Only one stretch of the data below is needed. Output the lines from the one with "### User presence system" up to and including the one with "### Netlify", exactly as they stand.

[Source data]

━━━━━━

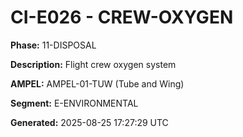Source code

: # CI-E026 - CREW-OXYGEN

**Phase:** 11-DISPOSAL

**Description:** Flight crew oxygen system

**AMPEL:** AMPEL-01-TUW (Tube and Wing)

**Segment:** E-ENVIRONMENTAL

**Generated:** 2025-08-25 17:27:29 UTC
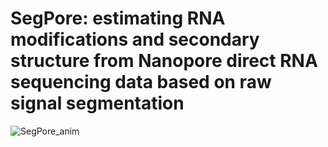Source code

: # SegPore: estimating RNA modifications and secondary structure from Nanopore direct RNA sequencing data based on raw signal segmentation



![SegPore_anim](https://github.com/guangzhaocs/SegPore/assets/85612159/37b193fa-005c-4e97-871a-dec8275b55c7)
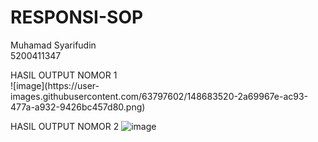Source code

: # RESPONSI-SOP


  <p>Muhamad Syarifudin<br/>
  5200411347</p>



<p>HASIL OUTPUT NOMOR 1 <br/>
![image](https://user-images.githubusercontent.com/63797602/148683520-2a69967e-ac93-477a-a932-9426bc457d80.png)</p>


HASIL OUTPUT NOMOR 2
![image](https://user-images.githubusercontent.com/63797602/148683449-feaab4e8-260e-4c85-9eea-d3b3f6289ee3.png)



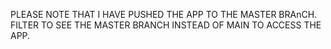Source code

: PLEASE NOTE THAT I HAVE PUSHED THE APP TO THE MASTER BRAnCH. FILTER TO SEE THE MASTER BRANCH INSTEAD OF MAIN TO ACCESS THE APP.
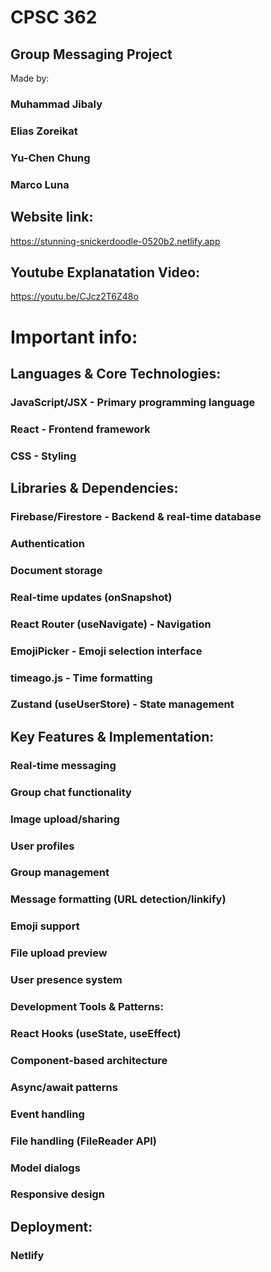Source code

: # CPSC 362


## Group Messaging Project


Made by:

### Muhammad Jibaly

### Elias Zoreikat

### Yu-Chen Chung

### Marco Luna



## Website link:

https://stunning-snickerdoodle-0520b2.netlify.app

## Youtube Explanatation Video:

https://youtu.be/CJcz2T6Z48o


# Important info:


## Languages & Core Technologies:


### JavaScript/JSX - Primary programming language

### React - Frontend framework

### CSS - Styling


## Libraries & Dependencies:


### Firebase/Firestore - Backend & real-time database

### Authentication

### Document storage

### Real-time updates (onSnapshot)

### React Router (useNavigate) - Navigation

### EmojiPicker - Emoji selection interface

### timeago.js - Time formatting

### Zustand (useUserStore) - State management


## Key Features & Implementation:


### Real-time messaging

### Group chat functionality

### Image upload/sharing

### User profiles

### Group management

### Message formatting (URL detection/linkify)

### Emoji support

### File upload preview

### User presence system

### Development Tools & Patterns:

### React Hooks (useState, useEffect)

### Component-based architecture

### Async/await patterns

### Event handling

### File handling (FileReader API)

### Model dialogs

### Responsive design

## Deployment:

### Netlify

━━━━━━

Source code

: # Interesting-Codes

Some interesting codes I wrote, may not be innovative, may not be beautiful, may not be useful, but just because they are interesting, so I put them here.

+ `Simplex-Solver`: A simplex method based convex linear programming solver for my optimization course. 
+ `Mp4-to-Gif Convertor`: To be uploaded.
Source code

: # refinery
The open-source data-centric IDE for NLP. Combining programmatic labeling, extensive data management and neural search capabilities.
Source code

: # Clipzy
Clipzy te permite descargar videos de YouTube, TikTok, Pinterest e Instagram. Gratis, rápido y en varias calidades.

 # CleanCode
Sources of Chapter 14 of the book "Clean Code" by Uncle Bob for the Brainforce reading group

━━━━━━

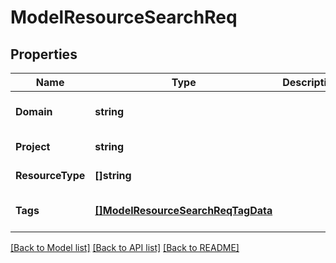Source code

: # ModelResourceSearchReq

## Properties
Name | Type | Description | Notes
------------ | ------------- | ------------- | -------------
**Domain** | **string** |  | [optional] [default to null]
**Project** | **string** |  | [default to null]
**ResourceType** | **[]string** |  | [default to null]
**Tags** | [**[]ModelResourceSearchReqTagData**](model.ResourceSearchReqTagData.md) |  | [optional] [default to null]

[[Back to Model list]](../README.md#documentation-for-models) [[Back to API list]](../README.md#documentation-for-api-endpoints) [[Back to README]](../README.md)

━━━━━━

Exercise result:
### User presence system

### Development Tools & Patterns:

### React Hooks (useState, useEffect)

### Component-based architecture

### Async/await patterns

### Event handling

### File handling (FileReader API)

### Model dialogs

### Responsive design

## Deployment:

### Netlify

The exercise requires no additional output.